RECORDS TO USE
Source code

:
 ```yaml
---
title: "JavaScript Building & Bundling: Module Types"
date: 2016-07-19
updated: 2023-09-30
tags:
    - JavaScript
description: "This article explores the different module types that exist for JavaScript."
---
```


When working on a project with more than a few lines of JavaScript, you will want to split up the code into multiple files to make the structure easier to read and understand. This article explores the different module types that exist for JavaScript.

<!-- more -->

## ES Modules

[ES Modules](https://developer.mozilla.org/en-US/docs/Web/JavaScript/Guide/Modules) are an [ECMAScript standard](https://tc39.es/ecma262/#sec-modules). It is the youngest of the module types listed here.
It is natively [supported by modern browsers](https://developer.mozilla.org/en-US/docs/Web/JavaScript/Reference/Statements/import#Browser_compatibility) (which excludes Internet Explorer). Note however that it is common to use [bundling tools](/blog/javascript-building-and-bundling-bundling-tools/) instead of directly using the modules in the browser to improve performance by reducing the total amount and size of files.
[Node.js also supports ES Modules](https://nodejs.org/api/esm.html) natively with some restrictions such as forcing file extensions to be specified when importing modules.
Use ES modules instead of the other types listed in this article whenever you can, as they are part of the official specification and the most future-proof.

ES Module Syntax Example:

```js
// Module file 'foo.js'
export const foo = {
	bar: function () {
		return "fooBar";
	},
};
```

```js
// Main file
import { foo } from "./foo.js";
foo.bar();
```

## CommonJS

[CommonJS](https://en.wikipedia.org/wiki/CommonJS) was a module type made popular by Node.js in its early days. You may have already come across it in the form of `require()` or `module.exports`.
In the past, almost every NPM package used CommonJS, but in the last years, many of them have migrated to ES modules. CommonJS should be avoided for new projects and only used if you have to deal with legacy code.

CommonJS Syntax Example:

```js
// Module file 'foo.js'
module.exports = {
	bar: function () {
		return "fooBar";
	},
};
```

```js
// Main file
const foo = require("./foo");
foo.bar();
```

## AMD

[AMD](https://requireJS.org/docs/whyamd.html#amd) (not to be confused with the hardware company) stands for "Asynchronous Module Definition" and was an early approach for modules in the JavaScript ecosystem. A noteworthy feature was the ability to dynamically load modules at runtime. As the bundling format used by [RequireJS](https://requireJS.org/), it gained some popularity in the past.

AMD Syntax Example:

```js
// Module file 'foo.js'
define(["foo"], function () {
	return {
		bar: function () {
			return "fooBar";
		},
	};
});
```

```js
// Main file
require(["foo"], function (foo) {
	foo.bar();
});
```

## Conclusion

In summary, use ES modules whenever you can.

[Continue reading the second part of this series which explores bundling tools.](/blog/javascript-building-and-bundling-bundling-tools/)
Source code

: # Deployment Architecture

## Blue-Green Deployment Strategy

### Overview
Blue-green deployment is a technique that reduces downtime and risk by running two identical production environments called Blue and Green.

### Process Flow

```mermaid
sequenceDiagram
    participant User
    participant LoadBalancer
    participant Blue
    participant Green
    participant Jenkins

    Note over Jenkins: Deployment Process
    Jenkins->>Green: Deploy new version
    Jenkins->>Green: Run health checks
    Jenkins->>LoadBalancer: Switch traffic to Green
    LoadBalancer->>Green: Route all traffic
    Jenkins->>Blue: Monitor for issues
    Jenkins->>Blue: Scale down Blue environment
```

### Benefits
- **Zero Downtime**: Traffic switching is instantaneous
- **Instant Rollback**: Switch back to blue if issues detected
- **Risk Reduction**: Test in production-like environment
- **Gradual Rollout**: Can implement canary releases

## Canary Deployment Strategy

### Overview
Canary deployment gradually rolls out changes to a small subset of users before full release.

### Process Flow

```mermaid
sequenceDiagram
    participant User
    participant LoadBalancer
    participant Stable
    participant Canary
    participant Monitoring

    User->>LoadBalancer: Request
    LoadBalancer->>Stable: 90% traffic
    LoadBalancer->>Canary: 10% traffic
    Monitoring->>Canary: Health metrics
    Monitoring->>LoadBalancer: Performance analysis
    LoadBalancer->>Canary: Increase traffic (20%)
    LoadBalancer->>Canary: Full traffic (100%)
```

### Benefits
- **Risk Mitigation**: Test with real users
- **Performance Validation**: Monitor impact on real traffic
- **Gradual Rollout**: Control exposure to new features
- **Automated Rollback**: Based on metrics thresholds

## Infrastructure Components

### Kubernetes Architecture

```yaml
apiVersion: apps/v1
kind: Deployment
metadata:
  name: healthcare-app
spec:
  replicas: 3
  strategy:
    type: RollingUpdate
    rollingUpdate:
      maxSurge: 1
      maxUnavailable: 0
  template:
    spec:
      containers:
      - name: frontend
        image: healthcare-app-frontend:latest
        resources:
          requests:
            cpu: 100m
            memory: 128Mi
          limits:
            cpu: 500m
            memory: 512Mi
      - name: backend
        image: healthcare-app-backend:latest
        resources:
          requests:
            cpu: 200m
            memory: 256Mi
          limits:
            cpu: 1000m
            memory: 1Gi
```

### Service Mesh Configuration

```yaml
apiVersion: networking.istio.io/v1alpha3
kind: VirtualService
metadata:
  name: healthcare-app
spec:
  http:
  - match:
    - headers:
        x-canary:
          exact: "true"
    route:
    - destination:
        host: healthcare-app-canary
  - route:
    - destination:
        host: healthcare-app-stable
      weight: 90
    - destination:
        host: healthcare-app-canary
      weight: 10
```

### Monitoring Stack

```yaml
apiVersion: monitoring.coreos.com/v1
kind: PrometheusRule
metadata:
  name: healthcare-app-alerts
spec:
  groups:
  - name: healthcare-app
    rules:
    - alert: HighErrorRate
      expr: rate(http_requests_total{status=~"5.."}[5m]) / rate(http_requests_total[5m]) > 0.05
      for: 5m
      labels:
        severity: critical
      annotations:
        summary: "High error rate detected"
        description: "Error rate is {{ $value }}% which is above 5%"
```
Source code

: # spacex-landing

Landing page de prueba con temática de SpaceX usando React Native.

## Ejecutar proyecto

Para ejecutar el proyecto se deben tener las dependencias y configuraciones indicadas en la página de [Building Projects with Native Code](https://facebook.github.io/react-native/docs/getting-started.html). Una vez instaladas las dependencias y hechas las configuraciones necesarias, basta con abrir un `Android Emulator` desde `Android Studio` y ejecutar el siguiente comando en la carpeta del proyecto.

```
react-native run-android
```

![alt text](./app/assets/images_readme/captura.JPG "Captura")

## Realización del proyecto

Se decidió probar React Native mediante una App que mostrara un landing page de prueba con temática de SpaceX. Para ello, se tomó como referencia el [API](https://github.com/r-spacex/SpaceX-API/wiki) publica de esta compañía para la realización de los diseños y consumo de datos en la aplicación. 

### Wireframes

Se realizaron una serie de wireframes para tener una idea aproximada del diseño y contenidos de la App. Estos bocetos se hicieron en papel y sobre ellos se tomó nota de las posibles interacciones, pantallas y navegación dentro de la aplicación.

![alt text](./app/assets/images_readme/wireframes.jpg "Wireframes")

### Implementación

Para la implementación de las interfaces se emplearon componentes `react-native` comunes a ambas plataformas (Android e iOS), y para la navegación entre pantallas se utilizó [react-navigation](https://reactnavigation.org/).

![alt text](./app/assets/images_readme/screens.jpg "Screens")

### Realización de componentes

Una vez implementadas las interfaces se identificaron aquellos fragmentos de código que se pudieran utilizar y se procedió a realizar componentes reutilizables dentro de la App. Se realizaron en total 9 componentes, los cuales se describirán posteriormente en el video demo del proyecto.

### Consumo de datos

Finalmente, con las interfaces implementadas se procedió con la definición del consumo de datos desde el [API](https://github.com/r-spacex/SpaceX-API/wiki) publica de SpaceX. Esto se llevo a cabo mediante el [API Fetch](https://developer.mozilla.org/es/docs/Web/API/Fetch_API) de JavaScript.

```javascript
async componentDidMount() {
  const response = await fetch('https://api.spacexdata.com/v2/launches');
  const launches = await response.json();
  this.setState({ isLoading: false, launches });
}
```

TASK
Could you copy every line in the records that holds "natively"?

WRITTEN ANSWER
It is natively [supported by modern browsers](https://developer.mozilla.org/en-US/docs/Web/JavaScript/Reference/Statements/import#Browser_compatibility) (which excludes Internet Explorer). Note however that it is common to use [bundling tools](/blog/javascript-building-and-bundling-bundling-tools/) instead of directly using the modules in the browser to improve performance by reducing the total amount and size of files.
[Node.js also supports ES Modules](https://nodejs.org/api/esm.html) natively with some restrictions such as forcing file extensions to be specified when importing modules.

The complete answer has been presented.